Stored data
****

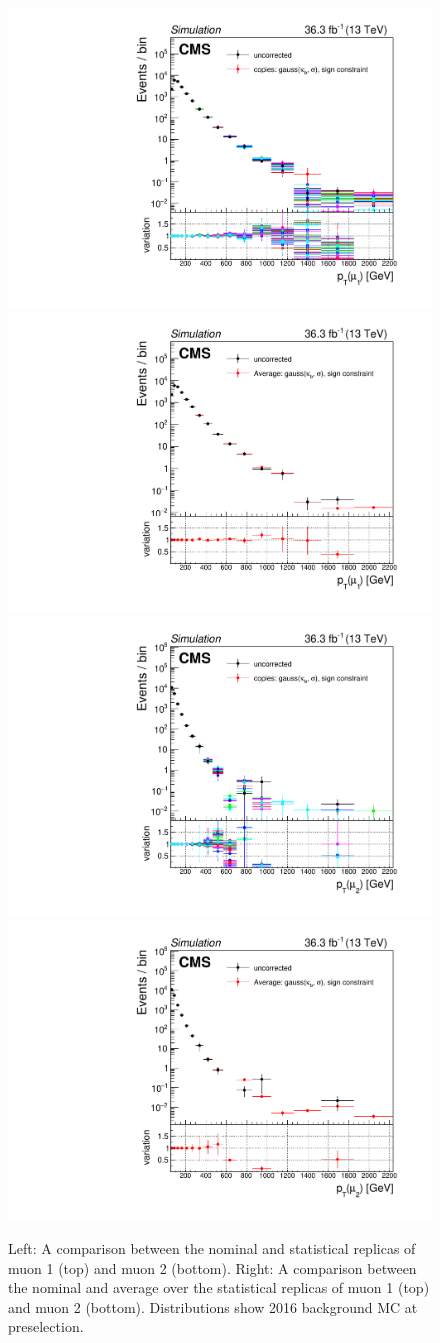 \begin{figure}[H]
    \centering
    {\includegraphics[width=.49\textwidth]{Images/Analysis/GEScaleSystStudy/StudyPlots_2016/Background/Copies/preSel/GEScaleSystStudyPlot_2016_Background_Copies_preSel_Pt_muon1.pdf}}
    {\includegraphics[width=.49\textwidth]{Images/Analysis/GEScaleSystStudy/StudyPlots_2016/Background/Averages/preSel/GEScaleSystStudyPlot_2016_Background_Average_preSel_Pt_muon1.pdf}}
    {\includegraphics[width=.49\textwidth]{Images/Analysis/GEScaleSystStudy/StudyPlots_2016/Background/Copies/preSel/GEScaleSystStudyPlot_2016_Background_Copies_preSel_Pt_muon2.pdf}}
    {\includegraphics[width=.49\textwidth]{Images/Analysis/GEScaleSystStudy/StudyPlots_2016/Background/Averages/preSel/GEScaleSystStudyPlot_2016_Background_Average_preSel_Pt_muon2.pdf}}
    \caption{Left: A comparison between the nominal and statistical replicas of muon 1 \pt (top) and muon 2 \pt (bottom). Right: A comparison between the nominal and average over the statistical replicas of muon 1 \pt (top) and muon 2 \pt (bottom). Distributions show 2016 background MC at preselection.}
    \label{figapp:gesysmuonptBkg}
\end{figure}

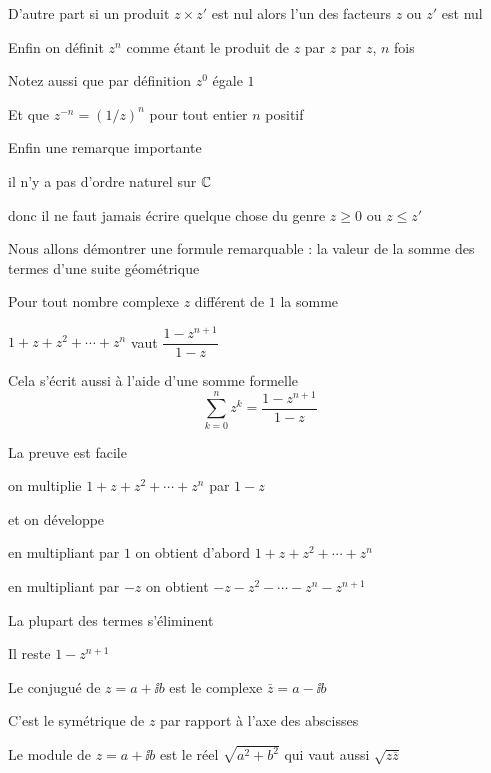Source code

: D'autre part si un produit $z \times z'$ est nul alors l'un des facteurs $z$ ou $z'$
est nul

\change

Enfin on définit $z^n$ comme étant le produit de $z$ par $z$ par $z$, $n$ fois

Notez aussi que par définition $z^0$ égale $1$

Et que $z^{-n} = (1/z)^n$ pour tout entier $n$ positif

\change

Enfin une remarque importante

il n'y a pas d'ordre naturel sur $\mathbb{C}$

donc il ne faut jamais écrire quelque chose du genre
$z\ge 0$ ou $z \le z'$


\diapo

Nous allons démontrer une formule remarquable : la valeur de la somme 
des termes d'une suite géométrique

Pour tout nombre complexe $z$ différent de $1$
la somme 

$1 + z + z^2 + \cdots + z^n$ vaut $\dfrac{1 - z^{n + 1}}{1 - z}$

\change

Cela s'écrit aussi à l'aide d'une somme formelle
$$\sum_{k=0}^n z^k = \dfrac{1 - z^{n + 1}}{1 - z}$$

\change

La preuve est facile

on multiplie $1 + z + z^2 + \cdots + z^n$ par $1-z$

\change 

et on développe

en multipliant par $1$
on obtient d'abord 
$1 + z + z^2 + \cdots + z^n$


en multipliant par $-z$ on obtient
$-z -z^2 - \cdots - z^n - z^{n+1} $

\change

La plupart des termes s'éliminent 

Il reste $1-z^{n+1}$


\diapo

Le conjugué de $z=a+\ii b$ est le complexe 
$\bar z = a - \ii b$

C'est le symétrique de $z$ par rapport à l'axe des abscisses

\change

Le module de $z = a+\ii b$ est le réel $\sqrt{a^2 + b^2}$
qui vaut aussi $\sqrt{z\overline z}$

****

PROBLEM TO SOLVE ▸
Can you restate all the records above word for word while dropping the pictures?

RESPONSE BELOW ▸
 \begin{figure}[H]
    \centering
    {\includegraphics[width=.49\textwidth]{Images/Analysis/GEScaleSystStudy/StudyPlots_2016/Background/Copies/preSel/GEScaleSystStudyPlot_2016_Background_Copies_preSel_Pt_muon1.pdf}}
    {\includegraphics[width=.49\textwidth]{Images/Analysis/GEScaleSystStudy/StudyPlots_2016/Background/Averages/preSel/GEScaleSystStudyPlot_2016_Background_Average_preSel_Pt_muon1.pdf}}
    {\includegraphics[width=.49\textwidth]{Images/Analysis/GEScaleSystStudy/StudyPlots_2016/Background/Copies/preSel/GEScaleSystStudyPlot_2016_Background_Copies_preSel_Pt_muon2.pdf}}
    {\includegraphics[width=.49\textwidth]{Images/Analysis/GEScaleSystStudy/StudyPlots_2016/Background/Averages/preSel/GEScaleSystStudyPlot_2016_Background_Average_preSel_Pt_muon2.pdf}}
    \caption{Left: A comparison between the nominal and statistical replicas of muon 1 \pt (top) and muon 2 \pt (bottom). Right: A comparison between the nominal and average over the statistical replicas of muon 1 \pt (top) and muon 2 \pt (bottom). Distributions show 2016 background MC at preselection.}
    \label{figapp:gesysmuonptBkg}
\end{figure}

Source code

: D'autre part si un produit $z \times z'$ est nul alors l'un des facteurs $z$ ou $z'$
est nul

\change

Enfin on définit $z^n$ comme étant le produit de $z$ par $z$ par $z$, $n$ fois

Notez aussi que par définition $z^0$ égale $1$

Et que $z^{-n} = (1/z)^n$ pour tout entier $n$ positif

\change

Enfin une remarque importante

il n'y a pas d'ordre naturel sur $\mathbb{C}$

donc il ne faut jamais écrire quelque chose du genre
$z\ge 0$ ou $z \le z'$


\diapo

Nous allons démontrer une formule remarquable : la valeur de la somme 
des termes d'une suite géométrique

Pour tout nombre complexe $z$ différent de $1$
la somme 

$1 + z + z^2 + \cdots + z^n$ vaut $\dfrac{1 - z^{n + 1}}{1 - z}$

\change

Cela s'écrit aussi à l'aide d'une somme formelle
$$\sum_{k=0}^n z^k = \dfrac{1 - z^{n + 1}}{1 - z}$$

\change

La preuve est facile

on multiplie $1 + z + z^2 + \cdots + z^n$ par $1-z$

\change 

et on développe

en multipliant par $1$
on obtient d'abord 
$1 + z + z^2 + \cdots + z^n$


en multipliant par $-z$ on obtient
$-z -z^2 - \cdots - z^n - z^{n+1} $

\change

La plupart des termes s'éliminent 

Il reste $1-z^{n+1}$


\diapo

Le conjugué de $z=a+\ii b$ est le complexe 
$\bar z = a - \ii b$

C'est le symétrique de $z$ par rapport à l'axe des abscisses

\change

Le module de $z = a+\ii b$ est le réel $\sqrt{a^2 + b^2}$
qui vaut aussi $\sqrt{z\overline z}$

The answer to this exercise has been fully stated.